The present invention relates to a method and apparatus for music generation and more particularly to a method and apparatus for generating a piece of music after receiving any length of input such as a segment of sound or music.

BACKGROUND OF THE INVENTION

Along with the time progress, music has become a big part of human life, and people can easily access to music almost anytime and anywhere. Some people like lyricists and composers are good at creating melody, chord, beat or a complete music, and they can even rely on producing music to make a living. However, not everyone has his/her talent in creating music, and, for those people, it may be wonderful when they can create his/her own works through a music generation method and apparatus. Therefore, there remains a need for a new and improved design for a method and apparatus for music generation to overcome the problems presented above.

SUMMARY OF THE INVENTION

The present invention provides a method and apparatus for music generation which may include steps of receiving an any length of input; recognizing pitches and rhythm of the input; generating a first segment of a full music; generating segments other than the first segment to complete the full music; generating connecting notes, chords and beats of the segments of the full music and handling anacrusis; and generating instrument accompaniment for the full music.

After the frame of the generated music is generated, the sound input is processing through a deep learning system to generate a first segment of a full music and segments other than the first segment to complete a full music in sequence.
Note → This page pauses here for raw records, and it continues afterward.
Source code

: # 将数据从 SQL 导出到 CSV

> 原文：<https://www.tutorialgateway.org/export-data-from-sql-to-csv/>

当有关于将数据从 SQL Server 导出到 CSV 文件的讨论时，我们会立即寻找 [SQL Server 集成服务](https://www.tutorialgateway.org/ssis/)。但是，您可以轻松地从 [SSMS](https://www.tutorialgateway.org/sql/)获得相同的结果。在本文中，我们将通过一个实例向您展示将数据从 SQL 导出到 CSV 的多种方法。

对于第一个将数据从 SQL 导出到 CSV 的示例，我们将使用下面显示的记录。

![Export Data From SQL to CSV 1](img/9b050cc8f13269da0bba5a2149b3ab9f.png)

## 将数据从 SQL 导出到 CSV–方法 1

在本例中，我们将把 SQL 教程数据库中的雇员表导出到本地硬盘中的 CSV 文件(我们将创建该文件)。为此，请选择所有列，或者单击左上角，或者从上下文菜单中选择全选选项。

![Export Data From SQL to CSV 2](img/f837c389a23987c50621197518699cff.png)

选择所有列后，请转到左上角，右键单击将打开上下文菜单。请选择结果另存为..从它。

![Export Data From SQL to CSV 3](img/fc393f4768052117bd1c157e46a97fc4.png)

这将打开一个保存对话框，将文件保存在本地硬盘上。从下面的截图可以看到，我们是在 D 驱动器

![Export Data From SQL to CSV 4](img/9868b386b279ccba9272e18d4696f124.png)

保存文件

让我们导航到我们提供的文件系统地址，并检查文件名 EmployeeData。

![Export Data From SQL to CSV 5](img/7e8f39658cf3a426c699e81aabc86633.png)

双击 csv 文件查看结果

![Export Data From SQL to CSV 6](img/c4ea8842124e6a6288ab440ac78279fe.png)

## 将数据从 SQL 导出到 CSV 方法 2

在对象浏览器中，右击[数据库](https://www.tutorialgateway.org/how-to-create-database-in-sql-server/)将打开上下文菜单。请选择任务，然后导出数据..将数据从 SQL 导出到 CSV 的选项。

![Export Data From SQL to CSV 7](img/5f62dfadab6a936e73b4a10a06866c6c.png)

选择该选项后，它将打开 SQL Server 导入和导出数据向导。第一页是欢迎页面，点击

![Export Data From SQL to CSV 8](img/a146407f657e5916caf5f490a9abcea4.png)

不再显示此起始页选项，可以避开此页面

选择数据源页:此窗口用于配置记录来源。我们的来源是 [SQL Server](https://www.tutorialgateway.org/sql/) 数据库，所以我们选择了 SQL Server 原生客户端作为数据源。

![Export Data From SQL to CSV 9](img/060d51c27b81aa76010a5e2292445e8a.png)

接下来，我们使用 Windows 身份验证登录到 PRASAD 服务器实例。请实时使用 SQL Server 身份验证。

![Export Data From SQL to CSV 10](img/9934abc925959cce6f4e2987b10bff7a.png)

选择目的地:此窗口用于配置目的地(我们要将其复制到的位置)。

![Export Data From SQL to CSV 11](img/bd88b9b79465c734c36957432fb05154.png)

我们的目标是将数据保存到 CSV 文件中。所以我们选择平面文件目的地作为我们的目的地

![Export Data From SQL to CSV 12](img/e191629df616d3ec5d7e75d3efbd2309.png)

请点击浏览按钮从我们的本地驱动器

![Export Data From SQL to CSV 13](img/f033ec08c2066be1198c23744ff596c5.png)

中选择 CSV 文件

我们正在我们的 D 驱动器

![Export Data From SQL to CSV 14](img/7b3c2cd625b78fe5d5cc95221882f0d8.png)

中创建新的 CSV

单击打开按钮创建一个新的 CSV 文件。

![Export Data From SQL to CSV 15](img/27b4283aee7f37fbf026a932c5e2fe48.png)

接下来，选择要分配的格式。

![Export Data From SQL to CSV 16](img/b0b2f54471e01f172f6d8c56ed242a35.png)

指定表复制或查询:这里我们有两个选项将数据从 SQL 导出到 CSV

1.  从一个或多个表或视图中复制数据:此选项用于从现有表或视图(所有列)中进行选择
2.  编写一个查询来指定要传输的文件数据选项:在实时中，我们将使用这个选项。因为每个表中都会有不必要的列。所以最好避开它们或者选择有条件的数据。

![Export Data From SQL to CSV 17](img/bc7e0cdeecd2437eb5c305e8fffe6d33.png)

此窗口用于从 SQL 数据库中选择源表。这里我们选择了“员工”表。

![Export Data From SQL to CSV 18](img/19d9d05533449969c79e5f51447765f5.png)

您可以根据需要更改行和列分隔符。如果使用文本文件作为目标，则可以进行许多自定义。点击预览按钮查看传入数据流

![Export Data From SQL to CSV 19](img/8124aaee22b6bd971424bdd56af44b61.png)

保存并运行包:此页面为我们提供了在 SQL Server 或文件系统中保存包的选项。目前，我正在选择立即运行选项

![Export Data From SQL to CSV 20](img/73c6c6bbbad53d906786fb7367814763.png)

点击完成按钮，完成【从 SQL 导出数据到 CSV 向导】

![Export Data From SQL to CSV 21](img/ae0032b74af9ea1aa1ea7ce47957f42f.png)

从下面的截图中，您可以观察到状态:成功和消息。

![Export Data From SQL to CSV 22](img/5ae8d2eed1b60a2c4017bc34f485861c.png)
Furthermore, each of the two steps is completed through the deep learning system including steps of extracting music instrument digital interface (MIDI); extracting melody; extracting chord; extracting beat; and extracting music progression of the input sound.

BRIEF DESCRIPTION OF THE DRAWINGS

FIG. 1 is a flow chart of a method and apparatus for music generation of the present invention.

FIG. 2 is a flow chart illustrating the processing of a deep learning system of the method and apparatus for music generation in the present invention.

FIG. 3 is a flow chart of another embodiment of the method and apparatus for music generation of the present invention.

FIG. 4 is a flow chart of step 130 of the method and apparatus for music generation of the present invention.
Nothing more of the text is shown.